Pictures paired with source code:
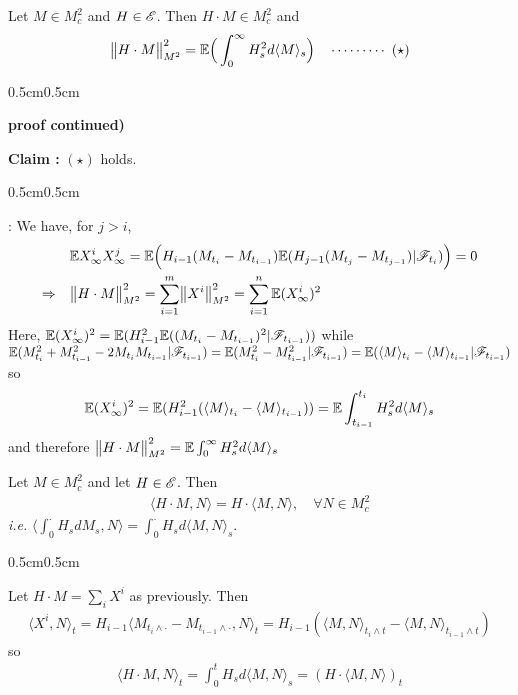 \documentclass[12pt,a4paper]{article}
\newenvironment{proof}
{\begin{changemargin}{0.5cm}{0.5cm} 
	}%
	{\end{changemargin}
}
\newenvironment{subproof}
{\begin{changemargin}{0.5cm}{0.5cm} 
	}%
	{\end{changemargin}
}
\newenvironment{p}
{\begin{proof} 
	}%
	{\end{proof}
}
\begin{document}
\prop Let $M\in M_c^2$ and $H\in \mathscr{E}$. Then $H\cdot M \in M_c^2$ and
\begin{align*}
\bigl\lVert H\cdot M\bigr\rVert_{M^2}^2 = \mathbb{E} \Big( \int_0^{\infty} H_s^2 d\langle M\rangle_s \Big) \quad \cdots\cdots\cdots\,\,(\star)
\end{align*}
\begin{p}
\textbf{proof continued)}

\textbf{Claim :} $(\star)$ holds.
\begin{subproof}
: We have, for $j>i$,
\begin{align*}
& \mathbb{E} X_{\infty}^i X_{\infty}^j = \mathbb{E} \Big(H_{i-1} (M_{t_i}- M_{t_{i-1}})  \mathbb{E} ( H_{j-1} (M_{t_j}- M_{t_{j-1}}) | \mathscr{F}_{t_{i}}) \Big) =0 \\
\Rightarrow \quad &\bigl\lVert H\cdot M\bigr\rVert_{M^2}^2 = \sum_{i=1}^m \bigl\lVert X^i\bigr\rVert_{M^2}^2 = \sum_{i=1}^n \mathbb{E} (X_{\infty}^i)^2
\end{align*}
Here, $\mathbb{E} (X_{\infty}^i)^2 = \mathbb{E}(H_{i-1}^2 \mathbb{E} ( (M_{t_i} - M_{t_{i-1}})^2 | \mathscr{F}_{t_{i-1}} ))$ while $\mathbb{E}(M_{t_i}^2 + M_{t_{i-1}}^2 - 2M_{t_i}M_{t_{i-1}} |\mathscr{F}_{t_{i-1}}) = \mathbb{E}(M_{t_i}^2 - M_{t_{i-1}}^2 | \mathscr{F}_{t_{i-1}}) = \mathbb{E} (\langle M \rangle_{t_i} - \langle M \rangle_{t_{i-1}} |\mathscr{F}_{t_{i-1}} )$ so
\begin{align*}
\mathbb{E} (X_{\infty}^i)^2 = \mathbb{E}(H_{i-1}^2 (\langle M \rangle_{t_i} - \langle M \rangle_{t_{i-1}}) ) = \mathbb{E} \int_{t_{i-1}}^{t_i} H_s^2 d\langle M \rangle_s
\end{align*}
and therefore $\bigl\lVert H\cdot M\bigr\rVert_{M^2}^2 = \mathbb{E} \int_0^{\infty} H_s^2 d\langle M \rangle_s$
\end{subproof}
\eop
\end{p}
\s

\prop Let $M\in M_c^2$ and let $H\in \mathscr{E}$. Then
\begin{align*}
\langle H\cdot M, N \rangle = H \cdot \langle M, N \rangle, \quad \forall N \in M_c^2
\end{align*}
\textit{i.e.} $\langle \int_0^{\cdot} H_s dM_s, N\rangle = \int_0^{\cdot} H_s d\langle M, N \rangle_s$.
\begin{p}
\pf Let $H\cdot M =\sum_i X^i$ as previously. Then
\begin{align*}
\langle X^i, N \rangle_t = H_{i-1} \langle M_{t_i \wedge \cdot} - M_{t_{i-1}\wedge \cdot}, N \rangle_t = H_{i-1} (\langle M, N \rangle_{t_i \wedge t} - \langle M, N\rangle_{t_{i-1}\wedge t})
\end{align*}
so
\begin{align*}
\langle H\cdot M, N \rangle_t = \int_0^t H_s d\langle M, N \rangle_s = (H\cdot \langle M, N \rangle)_t
\end{align*}
\eop
\end{p}
\end{document}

**Requirement:** What the records say must be written out exactly, with none of their pictures.

**Solved exercise:**
 \documentclass[12pt,a4paper]{article}
\newenvironment{proof}
{\begin{changemargin}{0.5cm}{0.5cm} 
	}%
	{\end{changemargin}
}
\newenvironment{subproof}
{\begin{changemargin}{0.5cm}{0.5cm} 
	}%
	{\end{changemargin}
}
\newenvironment{p}
{\begin{proof} 
	}%
	{\end{proof}
}
\begin{document}
\prop Let $M\in M_c^2$ and $H\in \mathscr{E}$. Then $H\cdot M \in M_c^2$ and
\begin{align*}
\bigl\lVert H\cdot M\bigr\rVert_{M^2}^2 = \mathbb{E} \Big( \int_0^{\infty} H_s^2 d\langle M\rangle_s \Big) \quad \cdots\cdots\cdots\,\,(\star)
\end{align*}
\begin{p}
\textbf{proof continued)}

\textbf{Claim :} $(\star)$ holds.
\begin{subproof}
: We have, for $j>i$,
\begin{align*}
& \mathbb{E} X_{\infty}^i X_{\infty}^j = \mathbb{E} \Big(H_{i-1} (M_{t_i}- M_{t_{i-1}})  \mathbb{E} ( H_{j-1} (M_{t_j}- M_{t_{j-1}}) | \mathscr{F}_{t_{i}}) \Big) =0 \\
\Rightarrow \quad &\bigl\lVert H\cdot M\bigr\rVert_{M^2}^2 = \sum_{i=1}^m \bigl\lVert X^i\bigr\rVert_{M^2}^2 = \sum_{i=1}^n \mathbb{E} (X_{\infty}^i)^2
\end{align*}
Here, $\mathbb{E} (X_{\infty}^i)^2 = \mathbb{E}(H_{i-1}^2 \mathbb{E} ( (M_{t_i} - M_{t_{i-1}})^2 | \mathscr{F}_{t_{i-1}} ))$ while $\mathbb{E}(M_{t_i}^2 + M_{t_{i-1}}^2 - 2M_{t_i}M_{t_{i-1}} |\mathscr{F}_{t_{i-1}}) = \mathbb{E}(M_{t_i}^2 - M_{t_{i-1}}^2 | \mathscr{F}_{t_{i-1}}) = \mathbb{E} (\langle M \rangle_{t_i} - \langle M \rangle_{t_{i-1}} |\mathscr{F}_{t_{i-1}} )$ so
\begin{align*}
\mathbb{E} (X_{\infty}^i)^2 = \mathbb{E}(H_{i-1}^2 (\langle M \rangle_{t_i} - \langle M \rangle_{t_{i-1}}) ) = \mathbb{E} \int_{t_{i-1}}^{t_i} H_s^2 d\langle M \rangle_s
\end{align*}
and therefore $\bigl\lVert H\cdot M\bigr\rVert_{M^2}^2 = \mathbb{E} \int_0^{\infty} H_s^2 d\langle M \rangle_s$
\end{subproof}
\eop
\end{p}
\s

\prop Let $M\in M_c^2$ and let $H\in \mathscr{E}$. Then
\begin{align*}
\langle H\cdot M, N \rangle = H \cdot \langle M, N \rangle, \quad \forall N \in M_c^2
\end{align*}
\textit{i.e.} $\langle \int_0^{\cdot} H_s dM_s, N\rangle = \int_0^{\cdot} H_s d\langle M, N \rangle_s$.
\begin{p}
\pf Let $H\cdot M =\sum_i X^i$ as previously. Then
\begin{align*}
\langle X^i, N \rangle_t = H_{i-1} \langle M_{t_i \wedge \cdot} - M_{t_{i-1}\wedge \cdot}, N \rangle_t = H_{i-1} (\langle M, N \rangle_{t_i \wedge t} - \langle M, N\rangle_{t_{i-1}\wedge t})
\end{align*}
so
\begin{align*}
\langle H\cdot M, N \rangle_t = \int_0^t H_s d\langle M, N \rangle_s = (H\cdot \langle M, N \rangle)_t
\end{align*}
\eop
\end{p}
\end{document}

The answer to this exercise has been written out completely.